## [DATA EXCERPTS]
==*==
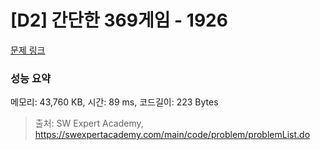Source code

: # [D2] 간단한 369게임 - 1926 

[문제 링크](https://swexpertacademy.com/main/code/problem/problemDetail.do?contestProbId=AV5PTeo6AHUDFAUq) 

### 성능 요약

메모리: 43,760 KB, 시간: 89 ms, 코드길이: 223 Bytes



> 출처: SW Expert Academy, https://swexpertacademy.com/main/code/problem/problemList.do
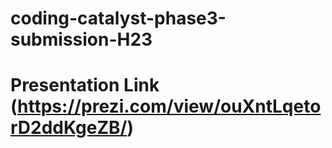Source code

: # coding-catalyst-phase3-submission-H23
# Presentation Link (https://prezi.com/view/ouXntLqetorD2ddKgeZB/)
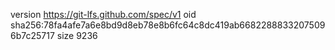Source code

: version https://git-lfs.github.com/spec/v1
oid sha256:78fa4afe7a6e8bd9d8eb78e8b6fc64c8dc419ab66822888332075096b7c25717
size 9236
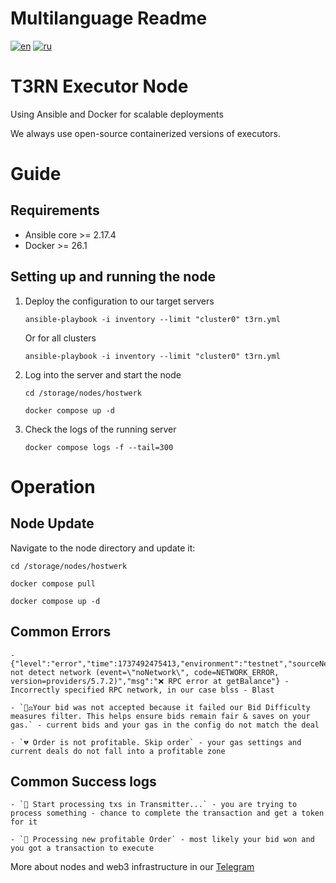 # Multilanguage Readme

[![en](https://img.shields.io/badge/lang-en-blue.svg)](https://github.com/Hostwerk-Labs/t3rn-node/blob/main/Readme-EN.md)
[![ru](https://img.shields.io/badge/lang-ru-red.svg)](https://github.com/Hostwerk-Labs/t3rn-node/blob/main/Readme.md)

# T3RN Executor Node

Using Ansible and Docker for scalable deployments

We always use open-source containerized versions of executors.

# Guide

## Requirements

- Ansible core >= 2.17.4
- Docker >= 26.1

## Setting up and running the node

1. Deploy the configuration to our target servers

   `ansible-playbook -i inventory --limit "cluster0" t3rn.yml`

   Or for all clusters

   `ansible-playbook -i inventory --limit "cluster0" t3rn.yml`

2. Log into the server and start the node

   `cd /storage/nodes/hostwerk`

   `docker compose up -d`

3. Check the logs of the running server

   `docker compose logs -f --tail=300`

# Operation

## Node Update

Navigate to the node directory and update it:

`cd /storage/nodes/hostwerk`

`docker compose pull`

`docker compose up -d`

## Common Errors

    - {"level":"error","time":1737492475413,"environment":"testnet","sourceNetwork":"blss","address":"0x9c5eE6A43e9823D95518cCBDe598D4C7feae3228","code":"NETWORK_ERROR","error":"could not detect network (event=\"noNetwork\", code=NETWORK_ERROR, version=providers/5.7.2)","msg":"❌ RPC error at getBalance"} - Incorrectly specified RPC network, in our case blss - Blast

    - `👨‍⚖️Your bid was not accepted because it failed our Bid Difficulty measures filter. This helps ensure bids remain fair & saves on your gas.` - current bids and your gas in the config do not match the deal

    - `💔 Order is not profitable. Skip order` - your gas settings and current deals do not fall into a profitable zone

## Common Success logs

    - `🥊 Start processing txs in Transmitter...` - you are trying to process something - chance to complete the transaction and get a token for it

    - `🧡 Processing new profitable Order` - most likely your bid won and you got a transaction to execute

More about nodes and web3 infrastructure in our [Telegram](https://t.me/+irchepr8HtllZWIy)
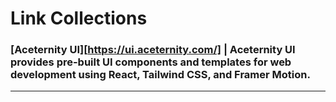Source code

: # Link Collections

### [Aceternity UI][https://ui.aceternity.com/] | Aceternity UI provides pre-built UI components and templates for web development using React, Tailwind CSS, and Framer Motion.
___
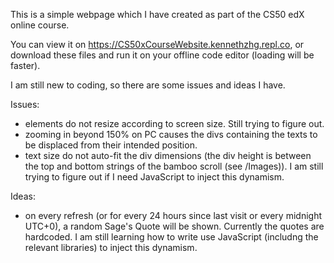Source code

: This is a simple webpage which I have created as part of the CS50 edX online course.

You can view it on https://CS50xCourseWebsite.kennethzhg.repl.co, or download these files and run it on your offline code editor (loading will be faster).

I am still new to coding, so there are some issues and ideas I have.

Issues:
- elements do not resize according to screen size. Still trying to figure out.
- zooming in beyond 150% on PC causes the divs containing the texts to be displaced from their intended position.
- text size do not auto-fit the div dimensions (the div height is between the top and bottom strings of the bamboo scroll (see /Images)). I am still trying to figure out if I need  JavaScript to inject this dynamism.

Ideas:
- on every refresh (or for every 24 hours since last visit or every midnight UTC+0), a random Sage's Quote will be shown. Currently the quotes are hardcoded. I am still learning how to write use JavaScript (includng the relevant libraries) to inject this dynamism.
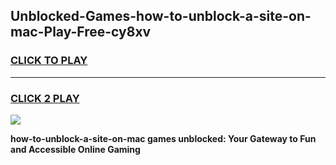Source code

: 
## Unblocked-Games-how-to-unblock-a-site-on-mac-Play-Free-cy8xv
<h3>
<a href="https://premium76.site?title=how-to-unblock-a-site-on-mac&ref=20M">CLICK TO PLAY</a></h3>
<hr>

<h3>
<a href="https://premium76.site?title=how-to-unblock-a-site-on-mac&ref=20M">CLICK 2 PLAY</a>
  
</h3>

<a href="https://premium76.site?title=how-to-unblock-a-site-on-mac&ref=19M"><img src="https://clearcache.store/games.png"></a>


**how-to-unblock-a-site-on-mac games unblocked: Your Gateway to Fun and Accessible Online Gaming**
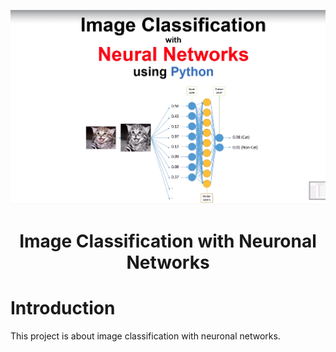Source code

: <p align=center><img src=_src/assets/banner.png><p>

# <h1 align=center> **Image Classification with Neuronal Networks** </h1>

# Introduction

This project is about image classification with neuronal networks.
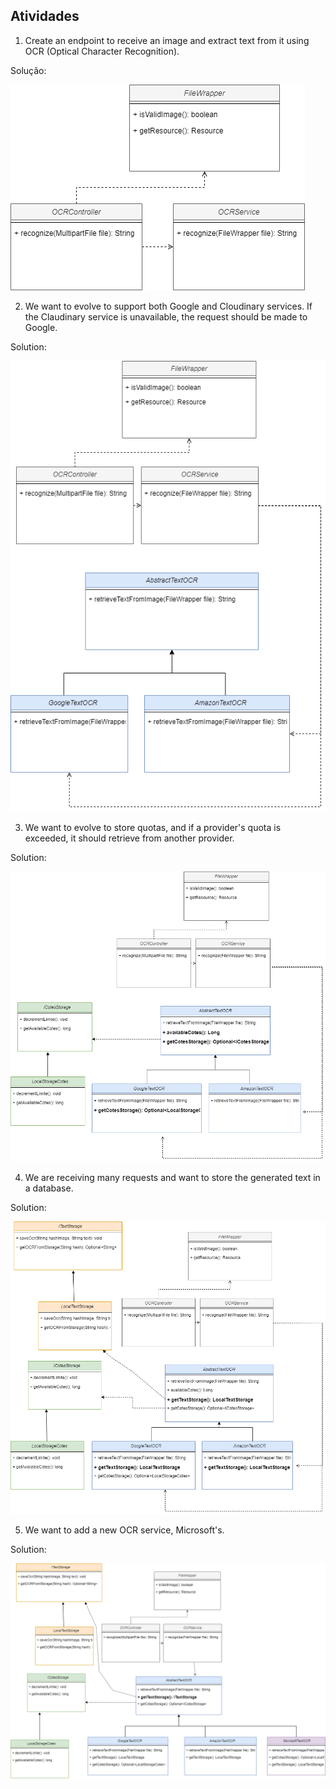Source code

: ## Atividades

1. Create an endpoint to receive an image and extract text from it using OCR (Optical Character Recognition).

Solução:

![1SRP.png](images/1_SRP.png)

2. We want to evolve to support both Google and Cloudinary services.
   If the Claudinary service is unavailable, the request should be made to Google.

Solution:

![3 OCP.png](images/3_OCP.png)

3. We want to evolve to store quotas, and if a provider's quota is exceeded, it should retrieve from another provider.

Solution:

![5_LSP.png](images/5_LSP.png)

4. We are receiving many requests and want to store the generated text in a database.

Solution:

![7_ISP.png](images/7_ISP.png)

5. We want to add a new OCR service, Microsoft's.

Solution:

![9_DIP.png](images/9_DIP.png)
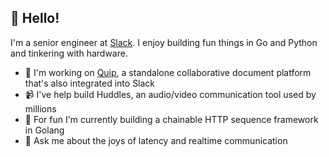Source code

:## 👋 Hello!
I'm a senior engineer at [Slack](https://www.slack.com/). I enjoy building fun things in Go and Python and tinkering with hardware.
- 📄 I'm working on [Quip](https://www.quip.com/), a standalone collaborative document platform that's also integrated into Slack
- 📹 I've help build Huddles, an audio/video communication tool used by millions
- 🔭 For fun I'm currently building a chainable HTTP sequence framework in Golang
- 💬 Ask me about the joys of latency and realtime communication

<!--
**jhight/jhight** is a ✨ _special_ ✨ repository because its `README.md` (this file) appears on your GitHub profile.

Here are some ideas to get you started:

- 🔭 I’m currently working on ...
- 🌱 I’m currently learning ...
- 👯 I’m looking to collaborate on ...
- 🤔 I’m looking for help with ...
- 💬 Ask me about ...
- 📫 How to reach me: ...
- 😄 Pronouns: ...
- ⚡ Fun fact: ...
-->
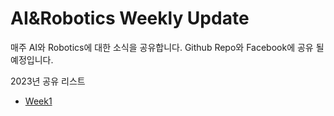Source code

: # AI&Robotics Weekly Update
 매주 AI와 Robotics에 대한 소식을 공유합니다.
 Github Repo와 Facebook에 공유 될 예정입니다. 

2023년 공유 리스트
* [Week1](https://github.com/ai-robotics-kr/AI-Robotics-Weekly-Update/issues/1)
==*==
Go through the listing above and copy each line that contains "Labs".

[![en](https://img.shields.io/badge/lang-en-blue.svg)](https://github.com/Hostwerk-Labs/t3rn-node/blob/main/Readme-EN.md)
[![ru](https://img.shields.io/badge/lang-ru-red.svg)](https://github.com/Hostwerk-Labs/t3rn-node/blob/main/Readme.md)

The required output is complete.